When listening to leading cleantech investors, one might easily conclude that Earth is on the verge of an environmental catastrophe that can be staved off only with vast sums of venture capital deployed in ingeniously profitable ways.
VC rhetoric and showmanship regarding clean energy is anything but subtle. Virgin Group’s Richard Branson – who has pledged US$3bn to cleantech initiatives over the next decade – went so far as to take a swig of foul-tasting airplane biofuel this year to underscore his devotion to combating global warming.
In Silicon Valley, partners at Kleiner Perkins Caulfield & Byers assert that greentech could be the largest economic opportunity of the 21st century. Cleantech VC Vinod Khosla routinely touts ethanol as the leading hope for ending US dependence on foreign oil.
In the nearer term, partners at Draper Fisher Jurvetson predict that the clean energy market in the United States will more than quintuple in size between now and 2013.
So far, however, enthusiastic projections aren’t reflected in the early funding data. For all the buzz cleantech has generated, it hasn’t attracted anything near the early stage funding levels that Internet and telecommunications drew a decade ago. Even today, despite all the media attention focused on cleantech, Internet investments continue to exceed cleantech by a substantial margin.
In Q1 of 2008, cleantech companies raised 11% of overall seed and early stage venture investment in North America, according to Thomson Reuters (publisher of VCJ and EVCJ). Early stage VCs backed just 26 cleantech companies, investing US$221m, which is about a third less than the US$341m invested in Internet companies during the same period.
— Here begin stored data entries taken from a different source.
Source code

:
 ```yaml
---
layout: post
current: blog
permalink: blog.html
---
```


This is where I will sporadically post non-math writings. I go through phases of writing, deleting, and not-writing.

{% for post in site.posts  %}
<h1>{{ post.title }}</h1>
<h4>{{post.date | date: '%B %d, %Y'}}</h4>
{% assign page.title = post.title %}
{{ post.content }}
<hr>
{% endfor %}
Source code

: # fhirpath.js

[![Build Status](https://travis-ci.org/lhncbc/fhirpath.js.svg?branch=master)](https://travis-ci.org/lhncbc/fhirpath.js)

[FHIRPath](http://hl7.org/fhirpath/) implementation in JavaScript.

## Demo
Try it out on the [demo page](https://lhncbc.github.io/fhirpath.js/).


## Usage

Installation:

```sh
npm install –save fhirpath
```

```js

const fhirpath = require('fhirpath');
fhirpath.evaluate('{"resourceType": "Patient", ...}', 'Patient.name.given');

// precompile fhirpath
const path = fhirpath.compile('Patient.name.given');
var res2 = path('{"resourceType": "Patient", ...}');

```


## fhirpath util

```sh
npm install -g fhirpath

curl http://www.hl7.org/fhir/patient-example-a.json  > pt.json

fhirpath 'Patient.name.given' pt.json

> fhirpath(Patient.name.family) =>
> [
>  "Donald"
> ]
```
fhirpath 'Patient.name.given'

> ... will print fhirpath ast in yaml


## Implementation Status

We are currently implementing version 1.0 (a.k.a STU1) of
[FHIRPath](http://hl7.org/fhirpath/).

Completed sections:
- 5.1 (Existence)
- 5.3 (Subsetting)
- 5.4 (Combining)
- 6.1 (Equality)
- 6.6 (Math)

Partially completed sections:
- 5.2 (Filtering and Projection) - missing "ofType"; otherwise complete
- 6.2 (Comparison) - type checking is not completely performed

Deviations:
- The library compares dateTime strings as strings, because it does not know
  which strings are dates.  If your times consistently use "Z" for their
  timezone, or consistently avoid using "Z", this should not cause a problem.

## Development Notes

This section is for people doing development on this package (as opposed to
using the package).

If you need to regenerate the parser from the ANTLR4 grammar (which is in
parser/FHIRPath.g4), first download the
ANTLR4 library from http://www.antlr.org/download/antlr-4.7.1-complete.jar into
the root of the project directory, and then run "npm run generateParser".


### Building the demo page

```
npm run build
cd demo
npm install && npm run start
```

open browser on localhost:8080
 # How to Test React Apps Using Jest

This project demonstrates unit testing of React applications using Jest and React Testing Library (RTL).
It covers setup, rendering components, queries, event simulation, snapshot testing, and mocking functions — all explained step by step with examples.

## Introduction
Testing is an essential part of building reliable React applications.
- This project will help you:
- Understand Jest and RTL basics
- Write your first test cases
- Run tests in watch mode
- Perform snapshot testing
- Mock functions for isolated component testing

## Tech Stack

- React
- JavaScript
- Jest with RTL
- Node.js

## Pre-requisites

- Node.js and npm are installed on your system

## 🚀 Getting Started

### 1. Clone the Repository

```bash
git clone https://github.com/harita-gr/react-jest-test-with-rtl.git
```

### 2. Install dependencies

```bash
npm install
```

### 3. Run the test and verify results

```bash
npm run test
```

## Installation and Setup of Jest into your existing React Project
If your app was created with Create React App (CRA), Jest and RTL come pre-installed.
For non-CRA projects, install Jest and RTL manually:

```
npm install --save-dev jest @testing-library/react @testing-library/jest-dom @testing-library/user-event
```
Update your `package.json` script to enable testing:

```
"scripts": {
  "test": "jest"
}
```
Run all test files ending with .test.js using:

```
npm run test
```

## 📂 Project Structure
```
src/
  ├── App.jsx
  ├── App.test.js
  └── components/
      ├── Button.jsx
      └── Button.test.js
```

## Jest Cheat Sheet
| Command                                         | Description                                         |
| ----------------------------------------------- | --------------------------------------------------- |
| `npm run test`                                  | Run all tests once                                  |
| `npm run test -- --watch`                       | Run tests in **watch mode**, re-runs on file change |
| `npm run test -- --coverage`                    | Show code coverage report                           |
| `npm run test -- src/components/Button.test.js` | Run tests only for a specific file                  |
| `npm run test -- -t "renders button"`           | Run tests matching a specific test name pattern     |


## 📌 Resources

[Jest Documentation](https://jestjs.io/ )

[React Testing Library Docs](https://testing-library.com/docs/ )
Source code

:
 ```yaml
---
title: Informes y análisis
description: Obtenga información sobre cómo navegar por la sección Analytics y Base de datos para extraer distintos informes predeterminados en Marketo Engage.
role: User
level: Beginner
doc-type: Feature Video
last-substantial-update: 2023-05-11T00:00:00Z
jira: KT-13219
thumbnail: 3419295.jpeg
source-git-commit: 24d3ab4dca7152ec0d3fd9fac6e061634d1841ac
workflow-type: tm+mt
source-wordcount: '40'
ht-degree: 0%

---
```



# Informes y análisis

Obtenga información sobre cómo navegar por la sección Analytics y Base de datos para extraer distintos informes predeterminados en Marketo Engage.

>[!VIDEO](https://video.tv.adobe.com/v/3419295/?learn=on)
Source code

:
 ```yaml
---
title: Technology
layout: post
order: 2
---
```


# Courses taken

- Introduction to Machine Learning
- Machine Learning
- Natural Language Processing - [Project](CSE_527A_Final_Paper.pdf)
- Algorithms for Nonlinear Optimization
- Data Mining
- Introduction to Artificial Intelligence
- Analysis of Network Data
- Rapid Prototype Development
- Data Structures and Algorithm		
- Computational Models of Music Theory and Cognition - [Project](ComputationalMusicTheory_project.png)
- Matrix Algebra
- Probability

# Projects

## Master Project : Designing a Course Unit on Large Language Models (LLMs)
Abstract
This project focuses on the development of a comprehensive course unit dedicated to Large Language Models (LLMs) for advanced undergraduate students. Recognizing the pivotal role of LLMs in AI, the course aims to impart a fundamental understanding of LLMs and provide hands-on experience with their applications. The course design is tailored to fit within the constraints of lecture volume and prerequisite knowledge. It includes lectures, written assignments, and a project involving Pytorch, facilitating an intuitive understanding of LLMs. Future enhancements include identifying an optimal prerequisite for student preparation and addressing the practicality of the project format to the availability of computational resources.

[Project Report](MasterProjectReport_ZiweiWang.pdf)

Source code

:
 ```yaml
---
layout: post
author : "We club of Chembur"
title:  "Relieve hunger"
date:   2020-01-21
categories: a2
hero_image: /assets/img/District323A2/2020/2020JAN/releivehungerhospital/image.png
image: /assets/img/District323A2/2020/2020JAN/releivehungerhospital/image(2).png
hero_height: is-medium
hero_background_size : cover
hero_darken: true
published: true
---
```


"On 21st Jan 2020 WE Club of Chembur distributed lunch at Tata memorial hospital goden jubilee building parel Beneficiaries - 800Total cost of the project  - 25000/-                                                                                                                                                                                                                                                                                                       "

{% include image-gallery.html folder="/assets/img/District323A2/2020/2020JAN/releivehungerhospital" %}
Moreover, Q1 cleantech investment was down from the same period a year ago, in which the sector drew US$296m, or 15% of the total early stage venture capital.
Considering the size of markets being addressed (DFJ estimates that the US energy market alone is more than US$1trn), early stage cleantech investments look like meagre sums indeed. Nine companies raised more in a single round last quarter than all early stage cleantech deals combined, according to Thomson.
But early stage data offers an incomplete picture. Cleantech tends to be an infrastructure-intensive sector, with companies receiving the bulk of funding in later stage rounds. In Q1, 70% of cleantech venture investments went to later stage and expansion stage deals.
Plus, VCs are famously reluctant to fund science projects. Much of the most promising early breakthroughs, therefore, are showing up in universities and research labs.
Governments worldwide have approved significantly more grant funding for research into biofuels and renewable power in the last couple of years, which should produce more seed stage opportunities. Big energy, chemicals and agribusiness companies are devoting considerable R&D resources to renewable technologies, and they are likely to spin off many as start-ups.
For now, a poor exit climate is contributing to the cautious investment outlook. VCs have scored few cleantech hits so far, and tepid IPO demand and a weak M&A market don’t bode well for the near term.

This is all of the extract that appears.